_WORK ORDER_
When you transcribe the data below, reproduce every line exactly and leave each picture out.

· · · · · · ·

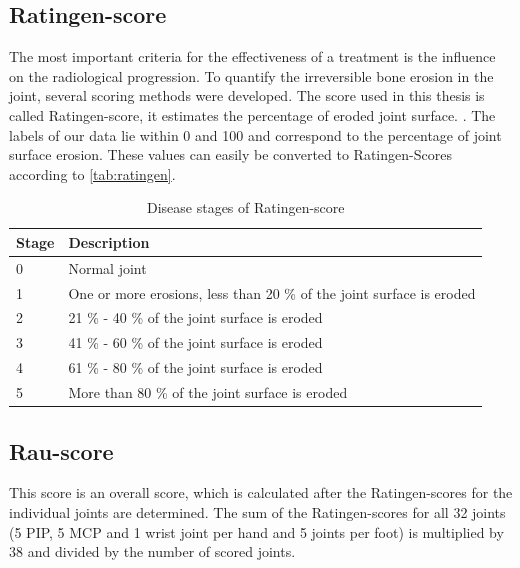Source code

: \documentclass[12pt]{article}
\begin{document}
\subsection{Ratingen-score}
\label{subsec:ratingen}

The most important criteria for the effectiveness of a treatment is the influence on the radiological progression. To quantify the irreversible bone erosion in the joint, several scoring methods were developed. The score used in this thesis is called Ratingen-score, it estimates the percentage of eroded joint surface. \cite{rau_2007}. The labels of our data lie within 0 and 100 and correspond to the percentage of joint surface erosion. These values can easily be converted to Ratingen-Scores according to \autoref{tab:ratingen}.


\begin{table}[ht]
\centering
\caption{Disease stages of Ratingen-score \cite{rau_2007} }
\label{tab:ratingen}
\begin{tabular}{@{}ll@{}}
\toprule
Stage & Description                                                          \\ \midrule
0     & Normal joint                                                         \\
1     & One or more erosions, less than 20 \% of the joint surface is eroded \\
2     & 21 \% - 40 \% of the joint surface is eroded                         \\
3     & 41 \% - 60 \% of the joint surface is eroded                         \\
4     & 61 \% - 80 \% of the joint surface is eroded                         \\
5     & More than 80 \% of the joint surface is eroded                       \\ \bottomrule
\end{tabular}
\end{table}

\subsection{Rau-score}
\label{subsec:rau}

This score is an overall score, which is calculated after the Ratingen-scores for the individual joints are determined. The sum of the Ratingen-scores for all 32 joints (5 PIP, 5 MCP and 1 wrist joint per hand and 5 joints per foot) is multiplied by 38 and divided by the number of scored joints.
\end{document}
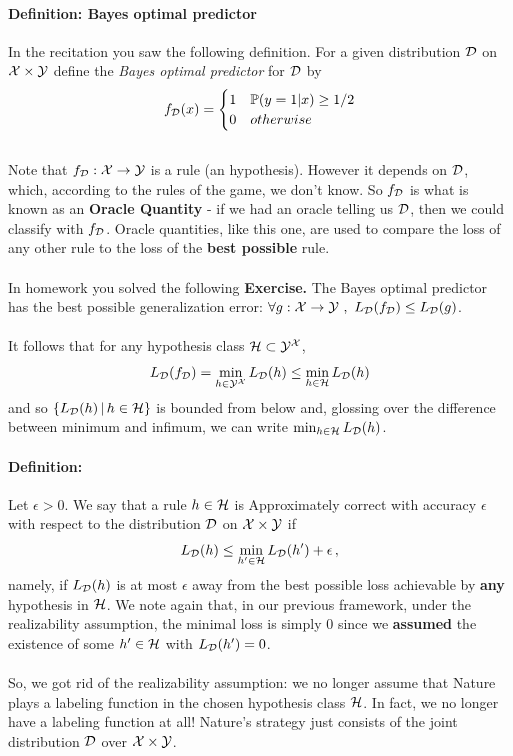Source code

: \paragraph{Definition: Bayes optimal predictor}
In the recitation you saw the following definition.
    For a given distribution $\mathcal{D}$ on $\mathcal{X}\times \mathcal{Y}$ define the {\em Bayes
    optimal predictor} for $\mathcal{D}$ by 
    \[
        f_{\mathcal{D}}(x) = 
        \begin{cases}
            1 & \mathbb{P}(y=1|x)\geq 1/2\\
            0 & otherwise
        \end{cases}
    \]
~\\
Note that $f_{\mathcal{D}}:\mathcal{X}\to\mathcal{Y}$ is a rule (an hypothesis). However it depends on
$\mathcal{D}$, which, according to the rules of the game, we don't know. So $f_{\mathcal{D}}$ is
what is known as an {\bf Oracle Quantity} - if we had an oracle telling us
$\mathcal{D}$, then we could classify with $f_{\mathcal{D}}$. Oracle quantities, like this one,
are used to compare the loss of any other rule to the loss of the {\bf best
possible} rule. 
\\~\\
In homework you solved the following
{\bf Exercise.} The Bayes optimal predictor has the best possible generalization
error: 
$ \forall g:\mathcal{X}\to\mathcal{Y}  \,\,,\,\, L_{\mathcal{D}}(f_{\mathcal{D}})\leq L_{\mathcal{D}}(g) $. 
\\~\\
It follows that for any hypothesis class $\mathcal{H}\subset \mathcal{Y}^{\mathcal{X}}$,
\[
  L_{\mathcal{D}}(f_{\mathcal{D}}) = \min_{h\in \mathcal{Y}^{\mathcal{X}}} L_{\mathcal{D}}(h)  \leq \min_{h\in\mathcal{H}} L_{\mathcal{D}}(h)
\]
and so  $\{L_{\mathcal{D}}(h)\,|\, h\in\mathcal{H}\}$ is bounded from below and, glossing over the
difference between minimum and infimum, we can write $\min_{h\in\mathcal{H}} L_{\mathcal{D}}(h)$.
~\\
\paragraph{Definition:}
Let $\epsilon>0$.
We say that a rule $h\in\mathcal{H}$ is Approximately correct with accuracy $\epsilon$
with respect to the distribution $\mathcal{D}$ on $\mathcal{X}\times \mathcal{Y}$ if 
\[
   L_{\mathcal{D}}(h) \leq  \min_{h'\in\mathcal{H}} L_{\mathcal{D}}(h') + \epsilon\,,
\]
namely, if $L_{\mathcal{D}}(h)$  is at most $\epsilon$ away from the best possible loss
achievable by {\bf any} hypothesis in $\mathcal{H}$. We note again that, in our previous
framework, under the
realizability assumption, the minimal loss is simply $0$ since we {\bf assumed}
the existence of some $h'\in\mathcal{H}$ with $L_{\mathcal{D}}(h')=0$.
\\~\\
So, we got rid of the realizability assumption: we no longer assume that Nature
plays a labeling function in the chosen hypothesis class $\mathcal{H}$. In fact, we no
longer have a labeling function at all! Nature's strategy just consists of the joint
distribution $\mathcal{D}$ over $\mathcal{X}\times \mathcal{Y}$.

· · · · · · ·

_EXERCISE RESPONSE_
Source code

: \documentclass[12pt]{article}
\begin{document}
\subsection{Ratingen-score}
\label{subsec:ratingen}

The most important criteria for the effectiveness of a treatment is the influence on the radiological progression. To quantify the irreversible bone erosion in the joint, several scoring methods were developed. The score used in this thesis is called Ratingen-score, it estimates the percentage of eroded joint surface. \cite{rau_2007}. The labels of our data lie within 0 and 100 and correspond to the percentage of joint surface erosion. These values can easily be converted to Ratingen-Scores according to \autoref{tab:ratingen}.


\begin{table}[ht]
\centering
\caption{Disease stages of Ratingen-score \cite{rau_2007} }
\label{tab:ratingen}
\begin{tabular}{@{}ll@{}}
\toprule
Stage & Description                                                          \\ \midrule
0     & Normal joint                                                         \\
1     & One or more erosions, less than 20 \% of the joint surface is eroded \\
2     & 21 \% - 40 \% of the joint surface is eroded                         \\
3     & 41 \% - 60 \% of the joint surface is eroded                         \\
4     & 61 \% - 80 \% of the joint surface is eroded                         \\
5     & More than 80 \% of the joint surface is eroded                       \\ \bottomrule
\end{tabular}
\end{table}

\subsection{Rau-score}
\label{subsec:rau}

This score is an overall score, which is calculated after the Ratingen-scores for the individual joints are determined. The sum of the Ratingen-scores for all 32 joints (5 PIP, 5 MCP and 1 wrist joint per hand and 5 joints per foot) is multiplied by 38 and divided by the number of scored joints.
\end{document}
Source code

: \paragraph{Definition: Bayes optimal predictor}
In the recitation you saw the following definition.
    For a given distribution $\mathcal{D}$ on $\mathcal{X}\times \mathcal{Y}$ define the {\em Bayes
    optimal predictor} for $\mathcal{D}$ by 
    \[
        f_{\mathcal{D}}(x) = 
        \begin{cases}
            1 & \mathbb{P}(y=1|x)\geq 1/2\\
            0 & otherwise
        \end{cases}
    \]
~\\
Note that $f_{\mathcal{D}}:\mathcal{X}\to\mathcal{Y}$ is a rule (an hypothesis). However it depends on
$\mathcal{D}$, which, according to the rules of the game, we don't know. So $f_{\mathcal{D}}$ is
what is known as an {\bf Oracle Quantity} - if we had an oracle telling us
$\mathcal{D}$, then we could classify with $f_{\mathcal{D}}$. Oracle quantities, like this one,
are used to compare the loss of any other rule to the loss of the {\bf best
possible} rule. 
\\~\\
In homework you solved the following
{\bf Exercise.} The Bayes optimal predictor has the best possible generalization
error: 
$ \forall g:\mathcal{X}\to\mathcal{Y}  \,\,,\,\, L_{\mathcal{D}}(f_{\mathcal{D}})\leq L_{\mathcal{D}}(g) $. 
\\~\\
It follows that for any hypothesis class $\mathcal{H}\subset \mathcal{Y}^{\mathcal{X}}$,
\[
  L_{\mathcal{D}}(f_{\mathcal{D}}) = \min_{h\in \mathcal{Y}^{\mathcal{X}}} L_{\mathcal{D}}(h)  \leq \min_{h\in\mathcal{H}} L_{\mathcal{D}}(h)
\]
and so  $\{L_{\mathcal{D}}(h)\,|\, h\in\mathcal{H}\}$ is bounded from below and, glossing over the
difference between minimum and infimum, we can write $\min_{h\in\mathcal{H}} L_{\mathcal{D}}(h)$.
~\\
\paragraph{Definition:}
Let $\epsilon>0$.
We say that a rule $h\in\mathcal{H}$ is Approximately correct with accuracy $\epsilon$
with respect to the distribution $\mathcal{D}$ on $\mathcal{X}\times \mathcal{Y}$ if 
\[
   L_{\mathcal{D}}(h) \leq  \min_{h'\in\mathcal{H}} L_{\mathcal{D}}(h') + \epsilon\,,
\]
namely, if $L_{\mathcal{D}}(h)$  is at most $\epsilon$ away from the best possible loss
achievable by {\bf any} hypothesis in $\mathcal{H}$. We note again that, in our previous
framework, under the
realizability assumption, the minimal loss is simply $0$ since we {\bf assumed}
the existence of some $h'\in\mathcal{H}$ with $L_{\mathcal{D}}(h')=0$.
\\~\\
So, we got rid of the realizability assumption: we no longer assume that Nature
plays a labeling function in the chosen hypothesis class $\mathcal{H}$. In fact, we no
longer have a labeling function at all! Nature's strategy just consists of the joint
distribution $\mathcal{D}$ over $\mathcal{X}\times \mathcal{Y}$.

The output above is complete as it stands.